● **ACTION ITEM**: Please work out how many lines in the data below contain "center", and reply with that number alone.
--- EXERCISE MATERIAL Enclosed Below ---
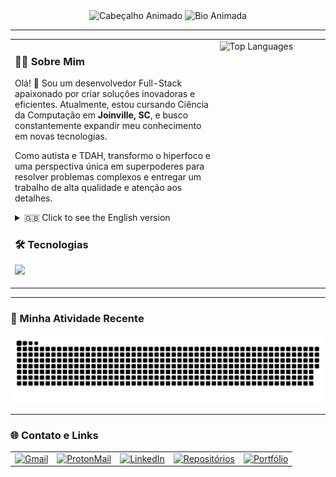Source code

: <div align="center">

  <img src="https://capsule-render.vercel.app/api?type=waving&color=8A2BE2&height=200&section=header&text=Vinicius%20Rolim%20Barbosa&fontSize=60&fontFamily=Dancing%20Script&animation=fadeIn&fontColor=FFFFFF" alt="Cabeçalho Animado"/>

  <img src="https://readme-typing-svg.demolab.com?font=Fira+Code&size=22&pause=1000&color=8A2BE2&center=true&vCenter=true&width=600&lines=Full-Stack+Developer;Estudante+de+Ci%C3%AAncia+da+Computa%C3%A7%C3%A3o;Neurodivergente+%F0%9F%A7%A0" alt="Bio Animada"/>

</div>

---

<table width="100%">

  <tr>
    <td valign="top" width="65%">
      <h3>👨‍💻 Sobre Mim</h3>
      <p>
        Olá! 👋 Sou um desenvolvedor Full-Stack apaixonado por criar soluções inovadoras e eficientes. Atualmente, estou cursando Ciência da Computação em <strong>Joinville, SC</strong>, e busco constantemente expandir meu conhecimento em novas tecnologias.
      </p>
      <p>
        Como autista e TDAH, transformo o hiperfoco e uma perspectiva única em superpoderes para resolver problemas complexos e entregar um trabalho de alta qualidade e atenção aos detalhes.
      </p>
      <details>
        <summary>🇬🇧 Click to see the English version</summary>
        <br>
        <p>
          Hello! 👋 I'm a passionate Full-Stack Developer focused on creating innovative and efficient solutions. Currently, I'm pursuing a degree in Computer Science in <strong>Joinville, SC - Brazil</strong>, and I'm constantly seeking to expand my knowledge in new technologies.
        </p>
        <p>
          As someone with Autism and ADHD, I turn hyperfocus and a unique perspective into superpowers for solving complex problems and delivering high-quality work with great attention to detail.
        </p>
      </details>
      <h3>🛠️ Tecnologias</h3>
      <p align="left"> 
        <a href="https://skillicons.dev">
          <img src="https://skillicons.dev/icons?i=js,ts,react,nextjs,angular,py,cs,graphql,git,docker,postman,linux,vscode" />
        </a>
      </p>
    </td>
    <td valign="top" width="35%">
      <div>
        <img src="https://github-readme-stats.vercel.app/api/top-langs/?username=Viniirb&layout=compact&theme=dracula&locale=pt-br&card_width=400&hide_border=true" alt="Top Languages"/>
      </div>
    </td>
  </tr>
</table>

---

### 🐍 Minha Atividade Recente
<div align="center">
  <img src="https://github.com/Viniirb/Viniirb/blob/main/dist/snake.svg" alt="Snake animation"/>
</div>

---
### 🌐 Contato e Links

<div align="left">

  <table border="0" cellspacing="5" cellpadding="5">
    <tr>
      <td>
        <a href="mailto:vinii.rbarbosa@gmail.com">
          <img src="https://img.shields.io/badge/Gmail-D14836?style=for-the-badge&logo=gmail&logoColor=white" alt="Gmail"/>
        </a>
      </td>
      <td>
        <a href="mailto:viniirb@proton.me">
          <img src="https://img.shields.io/badge/ProtonMail-8B89CC?style=for-the-badge&logo=protonmail&logoColor=white" alt="ProtonMail"/>
        </a>
      </td>
      <td>
        <a href="https://www.linkedin.com/in/vinicius-rolim-barbosa-15b066374/">
          <img src="https://img.shields.io/badge/LinkedIn-0A66C2?style=for-the-badge&logo=linkedin&logoColor=white" alt="LinkedIn"/>
        </a>
      </td>
      <td>
        <a href="https://github.com/Viniirb?tab=repositories">
          <img src="https://img.shields.io/badge/Repositórios-181717?style=for-the-badge&logo=github&logoColor=white" alt="Repositórios"/>
        </a>
      </td>
      <td>
        <a href="https://myportifolio-vinicius.vercel.app/">
          <img src="https://img.shields.io/badge/Portfólio-000000?style=for-the-badge&logo=vercel&logoColor=white" alt="Portfólio"/>
        </a>
      </td>
    </tr>
  </table>

</div>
--- End of Enclosed EXERCISE MATERIAL ---
● **ANSWER FOR THE TASK**: 3